Silence answers me. Then, one by one, the enemy wolves lower themselves to the ground. Bellies exposed. Throats bared.The ancient gestures of surrender and submission, offered to the alpha who has proven himself the stronger.
I do not acknowledge them. I turn and begin walking back toward the keep, leaving Torben to handle the aftermath. There will be time for politics later. Time for absorbing Korren's territory, for dealing with his surviving wolves, for all the tedious work that follows victory.
My legs are heavy with exhaustion, each step dragging through the blood-soaked snow. The fury that carried me through the battle is fading, leaving behind the bone-deep weariness of a body pushed past its limits. I have not slept since the night before the march. Have not eaten since dawn yesterday. The wounds I barely noticed during the fighting make themselves known now, a dozen cuts and gashes that throb in time with my heartbeat.
But through the bond, I sense her. Pain faded to a dull ache, which means her wounds are not severe. And beneath the discomfort, something else. Something that feels like pride and exhaustion and fierce, defiant joy. She fought. She survived. And she is waiting for me.
My pace quickens without conscious decision. The trudge becomes a walk, the walk becomes a lope, and then I am running, exhaustion forgotten, wounds ignored, nothing mattering except closing the distance between us.
She is alive. She is waiting. And I will not make her wait a moment longer than necessary.
The keep comes into view as the light begins to fade, and I push harder despite the exhaustion dragging at my limbs.
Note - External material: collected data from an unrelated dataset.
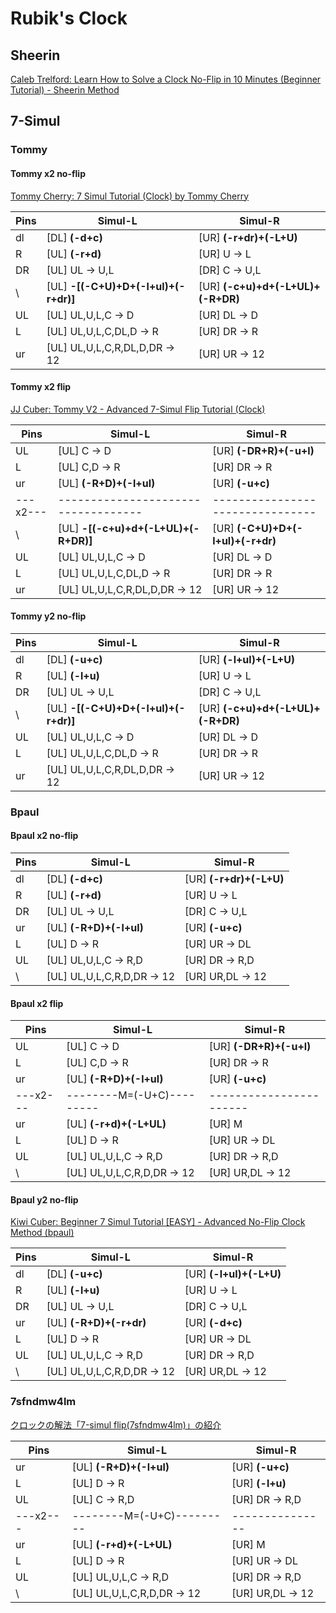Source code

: # Rubik's Clock

## Sheerin
[Caleb Trelford: Learn How to Solve a Clock No-Flip in 10 Minutes (Beginner Tutorial) - Sheerin Method](https://www.youtube.com/watch?v=bHuuXDr_oYQ)

## 7-Simul

### Tommy

#### Tommy x2 no-flip
[Tommy Cherry: 7 Simul Tutorial (Clock) by Tommy Cherry](https://www.youtube.com/watch?v=ZX5ssGWUGb4)

| **Pins** | **Simul-L**                          | **Simul-R**                       |
|----------|--------------------------------------|-----------------------------------|
| dl       | [DL] **(-d+c)**                      | [UR] **(-r+dr)+(-L+U)**           |
| R        | [UL] **(-r+d)**                      | [UR] U → L                        |
| DR       | [UL] UL → U,L                        | [DR] C → U,L                      |
| \        | [UL] **-[(-C+U)+D+(-l+ul)+(-r+dr)]** | [UR] **(-c+u)+d+(-L+UL)+(-R+DR)** |
| UL       | [UL] UL,U,L,C → D                    | [UR] DL → D                       |
| L        | [UL] UL,U,L,C,DL,D → R               | [UR] DR → R                       |
| ur       | [UL] UL,U,L,C,R,DL,D,DR → 12         | [UR] UR → 12                      |

#### Tommy x2 flip
[JJ Cuber: Tommy V2 - Advanced 7-Simul Flip Tutorial (Clock)](https://www.youtube.com/watch?v=A1iUwpWzyXw)

| **Pins** | **Simul-L**                          | **Simul-R**                       |
|----------|--------------------------------------|-----------------------------------|
| UL       | [UL] C → D                           | [UR] **(-DR+R)+(-u+l)**           |
| L        | [UL] C,D → R                         | [UR] DR → R                       |
| ur       | [UL] **(-R+D)+(-l+ul)**              | [UR] **(-u+c)**                   |
| ---x2--- | -----------------------------------  | --------------------------------  |
| \        | [UL] **-[(-c+u)+d+(-L+UL)+(-R+DR)]** | [UR] **(-C+U)+D+(-l+ul)+(-r+dr)** |
| UL       | [UL] UL,U,L,C → D                    | [UR] DL → D                       |
| L        | [UL] UL,U,L,C,DL,D → R               | [UR] DR → R                       |
| ur       | [UL] UL,U,L,C,R,DL,D,DR → 12         | [UR] UR → 12                      |

#### Tommy y2 no-flip

| **Pins** | **Simul-L**                          | **Simul-R**                       |
|----------|--------------------------------------|-----------------------------------|
| dl       | [DL] **(-u+c)**                      | [UR] **(-l+ul)+(-L+U)**           |
| R        | [UL] **(-l+u)**                      | [UR] U → L                        |
| DR       | [UL] UL → U,L                        | [DR] C → U,L                      |
| \        | [UL] **-[(-C+U)+D+(-l+ul)+(-r+dr)]** | [UR] **(-c+u)+d+(-L+UL)+(-R+DR)** |
| UL       | [UL] UL,U,L,C → D                    | [UR] DL → D                       |
| L        | [UL] UL,U,L,C,DL,D → R               | [UR] DR → R                       |
| ur       | [UL] UL,U,L,C,R,DL,D,DR → 12         | [UR] UR → 12                      |

### Bpaul

#### Bpaul x2 no-flip

| **Pins** | **Simul-L**               | **Simul-R**             |
|----------|---------------------------|-------------------------|
| dl       | [DL] **(-d+c)**           | [UR] **(-r+dr)+(-L+U)** |
| R        | [UL] **(-r+d)**           | [UR] U → L              |
| DR       | [UL] UL → U,L             | [DR] C → U,L            |
| ur       | [UL] **(-R+D)+(-l+ul)**   | [UR] **(-u+c)**         |
| L        | [UL] D → R                | [UR] UR → DL            |
| UL       | [UL] UL,U,L,C → R,D       | [UR] DR → R,D           |
| \        | [UL] UL,U,L,C,R,D,DR → 12 | [UR] UR,DL → 12         |

#### Bpaul x2 flip

| **Pins** | **Simul-L**               | **Simul-R**             |
|----------|---------------------------|-------------------------|
| UL       | [UL] C → D                | [UR] **(-DR+R)+(-u+l)** |
| L        | [UL] C,D → R              | [UR] DR → R             |
| ur       | [UL] **(-R+D)+(-l+ul)**   | [UR] **(-u+c)**         |
| ---x2--- | --------M=(-U+C)--------- | ----------------------- |
| ur       | [UL] **(-r+d)+(-L+UL)**   | [UR] M                  |
| L        | [UL] D → R                | [UR] UR → DL            |
| UL       | [UL] UL,U,L,C → R,D       | [UR] DR → R,D           |
| \        | [UL] UL,U,L,C,R,D,DR → 12 | [UR] UR,DL → 12         |

#### Bpaul y2 no-flip
[Kiwi Cuber: Beginner 7 Simul Tutorial [EASY] - Advanced No-Flip Clock Method (bpaul)](https://www.youtube.com/watch?v=HGlJo6yqUkc)

| **Pins** | **Simul-L**               | **Simul-R**             |
|----------|---------------------------|-------------------------|
| dl       | [DL] **(-u+c)**           | [UR] **(-l+ul)+(-L+U)** |
| R        | [UL] **(-l+u)**           | [UR] U → L              |
| DR       | [UL] UL → U,L             | [DR] C → U,L            |
| ur       | [UL] **(-R+D)+(-r+dr)**   | [UR] **(-d+c)**         |
| L        | [UL] D → R                | [UR] UR → DL            |
| UL       | [UL] UL,U,L,C → R,D       | [UR] DR → R,D           |
| \        | [UL] UL,U,L,C,R,D,DR → 12 | [UR] UR,DL → 12         |

### 7sfndmw4lm
[クロックの解法「7-simul flip(7sfndmw4lm)」の紹介](https://note.com/squid_sushi/n/nc1c62514b0f1)

| **Pins** | **Simul-L**               | **Simul-R**     |
|----------|---------------------------|-----------------|
| ur       | [UL] **(-R+D)+(-l+ul)**   | [UR] **(-u+c)** |
| L        | [UL] D → R                | [UR] **(-l+u)** |
| UL       | [UL] C → R,D              | [UR] DR → R,D   |
| ---x2--- | --------M=(-U+C)--------- | --------------- |
| ur       | [UL] **(-r+d)+(-L+UL)**   | [UR] M          |
| L        | [UL] D → R                | [UR] UR → DL    |
| UL       | [UL] UL,U,L,C → R,D       | [UR] DR → R,D   |
| \        | [UL] UL,U,L,C,R,D,DR → 12 | [UR] UR,DL → 12 |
The gates stand open, which should alarm me, but I can see the guards on the walls and smell the familiar scents of my pack drifting on the evening air. The attack has been repelled. The fortress held. And there, standing in the center of the courtyard with blood on her clothes and a sword still strapped to her hip, is Iris.
She looks like something forged in battle rather than born from it. Her dark hair is tangled and matted with gore. A bandage wraps around her ribs, visible through the torn fabric of her shirt. Bruises darken her jaw and her knuckles are split and swollen. She has never been more beautiful.
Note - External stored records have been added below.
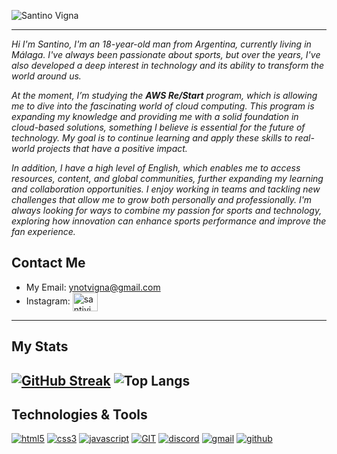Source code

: ![Santino Vigna](https://github.com/user-attachments/assets/8d559331-7586-443a-9c5c-abf2ce69429f)

---
_Hi I'm Santino, I'm an 18-year-old man from Argentina, currently living in Málaga. I've always been passionate about sports, but over the years, I've also developed a deep interest in technology and its ability to transform the world around us._

_At the moment, I’m studying the **AWS Re/Start** program, which is allowing me to dive into the fascinating world of cloud computing. This program is expanding my knowledge and providing me with a solid foundation in cloud-based solutions, something I believe is essential for the future of technology. My goal is to continue learning and apply these skills to real-world projects that have a positive impact._

_In addition, I have a high level of English, which enables me to access resources, content, and global communities, further expanding my learning and collaboration opportunities. I enjoy working in teams and tackling new challenges that allow me to grow both personally and professionally. I'm always looking for ways to combine my passion for sports and technology, exploring how innovation can enhance sports performance and improve the fan experience._

## Contact Me

* My Email: ynotvigna@gmail.com
* Instagram: <a href="https://instagram.com/santivigna_" target="blank"><img align="center" src="https://raw.githubusercontent.com/rahuldkjain/github-profile-readme-generator/master/src/images/icons/Social/instagram.svg" alt="santivigna_" height="30" width="40" /></a>

---
## My Stats
[![GitHub Streak](https://github-readme-streak-stats.herokuapp.com?user=SantiVigna&theme=highcontrast)](https://git.io/streak-stats)
![Top Langs](https://github-readme-stats.vercel.app/api/top-langs/?username=SantiVigna&layout=compact&theme=highcontrast)
---
## Technologies & Tools
<a href='https://github.com/shivamkapasia0' target="_blank"><img alt='html5' src='https://img.shields.io/badge/html5-100000?style=for-the-badge&logo=html5&logoColor=white&labelColor=FF6600&color=FF6600'/></a>
<a href='https://github.com/shivamkapasia0' target="_blank"><img alt='css3' src='https://img.shields.io/badge/css3-100000?style=for-the-badge&logo=css3&logoColor=white&labelColor=0099FF&color=0099FF'/></a>
<a href='https://github.com/shivamkapasia0' target="_blank"><img alt='javascript' src='https://img.shields.io/badge/javascript-100000?style=for-the-badge&logo=javascript&logoColor=EEFF00&labelColor=000000&color=000000'/></a>
<a href='https://github.com/shivamkapasia0' target="_blank"><img alt='GIT' src='https://img.shields.io/badge/GIT-100000?style=for-the-badge&logo=GIT&logoColor=FFFFFF&labelColor=FF8D00&color=FF8D00'/></a>
<a href='https://github.com/shivamkapasia0' target="_blank"><img alt='discord' src='https://img.shields.io/badge/discord-100000?style=for-the-badge&logo=discord&logoColor=FFFFFF&labelColor=007BC3&color=007BC3'/></a>
<a href='https://github.com/shivamkapasia0' target="_blank"><img alt='gmail' src='https://img.shields.io/badge/gmail-100000?style=for-the-badge&logo=gmail&logoColor=FFFFFF&labelColor=D02727&color=D02727'/></a>
<a href='https://github.com/shivamkapasia0' target="_blank"><img alt='github' src='https://img.shields.io/badge/github-100000?style=for-the-badge&logo=github&logoColor=FFFFFF&labelColor=525252&color=525252'/></a>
I slow to a walk as I approach, giving her time to see what I have become. Blood coats my skin from hairline to heel, dried brown in some places and still glistening red in others. My hands are crusted with it, my nails torn from tearing through flesh and bone. I am the beast they have always whispered about, the monster that lurks beneath the alpha's civilized mask, and I will not pretend otherwise.
She does not flinch. She does not step back or look away or show any sign of the fear that should be flooding through her at the sight of me. Instead, she walks forward, steady and deliberate, closing the distance between us until she stands close enough to touch.
Then she presses her forehead against my chest, directly over my heart, and breathes.
"You're alive."
The words are quiet, meant only for me, and something loosens in my chest at the sound of them. I have been held together by fury and adrenaline for hours, running on nothing but the need to reach her, and now that she is here, now that she is real and solid and warm against my blood-soaked skin, the edges of that control begin to fray.
"I told you I'd come back." My voice is rough, scraped raw from the sounds I made while killing. My hand comes up to cup the back of her head, fingers tangling in her matted hair. "You had my word, remember?"
"You're covered in blood."
"Most of it isn't mine."
She pulls back just enough to look at my face, and I brace myself for what I might see in her eyes. Horror. Revulsion. The dawning realization that she has bound herself to something more monster than man.
What I see instead is understanding. Acceptance. And beneath that, a dark approval that makes my breath catch.
"Korren?" she asks.
"Dead."
She nods once, something settling in her expression, and takes my hand to lead me into the keep. We pass the wolves who bow their heads as we walk by, through corridors that still smell of smoke and blood, up the stairs to my chambers. The guards who usually stand watch are absent, dismissed or dead, and she pushes open the door without hesitation.
The room is exactly as I left it. Furs piled on the bed where we lay together the night before the battle. The lingering scent of our mingled arousal still clinging to the fabric.